DATASET: Begin

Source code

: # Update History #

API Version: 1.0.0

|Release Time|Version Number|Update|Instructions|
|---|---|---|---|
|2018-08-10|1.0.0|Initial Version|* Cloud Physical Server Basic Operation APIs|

DATASET: End
DATASET: Begin

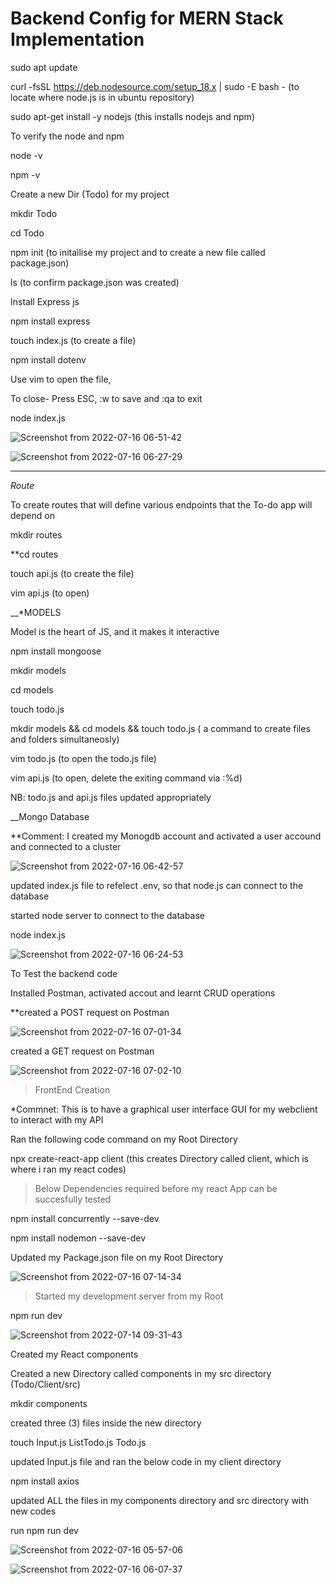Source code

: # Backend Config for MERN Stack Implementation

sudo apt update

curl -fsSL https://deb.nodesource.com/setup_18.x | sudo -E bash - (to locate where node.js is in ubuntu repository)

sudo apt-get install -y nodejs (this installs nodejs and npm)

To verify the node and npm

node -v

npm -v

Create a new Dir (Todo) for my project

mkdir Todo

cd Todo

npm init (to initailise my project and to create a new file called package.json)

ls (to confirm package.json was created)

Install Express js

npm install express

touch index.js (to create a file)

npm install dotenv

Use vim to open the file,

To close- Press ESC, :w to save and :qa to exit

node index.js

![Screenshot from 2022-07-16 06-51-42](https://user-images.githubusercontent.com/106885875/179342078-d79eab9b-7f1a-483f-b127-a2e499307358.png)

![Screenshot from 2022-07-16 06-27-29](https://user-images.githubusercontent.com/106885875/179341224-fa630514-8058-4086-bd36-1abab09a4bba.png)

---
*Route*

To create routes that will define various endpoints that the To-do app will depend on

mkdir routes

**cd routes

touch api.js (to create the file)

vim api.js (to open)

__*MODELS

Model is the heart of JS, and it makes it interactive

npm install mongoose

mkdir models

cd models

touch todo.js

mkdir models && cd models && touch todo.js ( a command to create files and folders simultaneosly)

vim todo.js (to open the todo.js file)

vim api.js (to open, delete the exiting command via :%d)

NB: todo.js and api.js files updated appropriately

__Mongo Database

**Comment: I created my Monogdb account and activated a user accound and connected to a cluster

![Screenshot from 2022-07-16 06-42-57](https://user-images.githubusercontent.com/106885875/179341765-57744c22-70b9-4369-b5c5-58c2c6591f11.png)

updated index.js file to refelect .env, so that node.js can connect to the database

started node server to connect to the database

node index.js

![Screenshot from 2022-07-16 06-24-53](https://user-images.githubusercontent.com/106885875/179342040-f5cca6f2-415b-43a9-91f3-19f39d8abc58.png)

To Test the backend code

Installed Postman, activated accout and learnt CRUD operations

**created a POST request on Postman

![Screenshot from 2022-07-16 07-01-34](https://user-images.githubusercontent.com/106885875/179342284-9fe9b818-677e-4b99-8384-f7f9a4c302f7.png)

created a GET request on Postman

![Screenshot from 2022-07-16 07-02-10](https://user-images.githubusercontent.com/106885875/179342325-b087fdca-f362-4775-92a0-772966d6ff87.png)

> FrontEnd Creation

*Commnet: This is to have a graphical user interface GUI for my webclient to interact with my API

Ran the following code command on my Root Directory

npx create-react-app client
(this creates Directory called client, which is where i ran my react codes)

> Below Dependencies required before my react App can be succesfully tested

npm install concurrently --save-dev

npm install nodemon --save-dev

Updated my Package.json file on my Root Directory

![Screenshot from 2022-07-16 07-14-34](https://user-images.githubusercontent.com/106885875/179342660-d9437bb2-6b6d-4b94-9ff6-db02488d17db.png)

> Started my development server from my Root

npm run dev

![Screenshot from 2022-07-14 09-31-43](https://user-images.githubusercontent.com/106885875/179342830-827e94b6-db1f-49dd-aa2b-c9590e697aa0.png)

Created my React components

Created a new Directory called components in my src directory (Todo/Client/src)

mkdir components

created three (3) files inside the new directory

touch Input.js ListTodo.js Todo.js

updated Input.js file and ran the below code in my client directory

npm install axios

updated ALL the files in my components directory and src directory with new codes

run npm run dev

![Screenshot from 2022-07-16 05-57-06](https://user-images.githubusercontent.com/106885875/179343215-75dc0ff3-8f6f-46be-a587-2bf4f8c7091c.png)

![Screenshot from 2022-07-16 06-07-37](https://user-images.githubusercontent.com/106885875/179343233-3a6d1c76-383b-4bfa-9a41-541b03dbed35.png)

DATASET: End

**WHAT IS REQUIRED:**
All lines above from the line with "started node server" through the line with "To Test the backend code", both included, are to be set down exactly, with nothing else.

**RESULT OF THE EXERCISE:**
started node server to connect to the database

node index.js

![Screenshot from 2022-07-16 06-24-53](https://user-images.githubusercontent.com/106885875/179342040-f5cca6f2-415b-43a9-91f3-19f39d8abc58.png)

To Test the backend code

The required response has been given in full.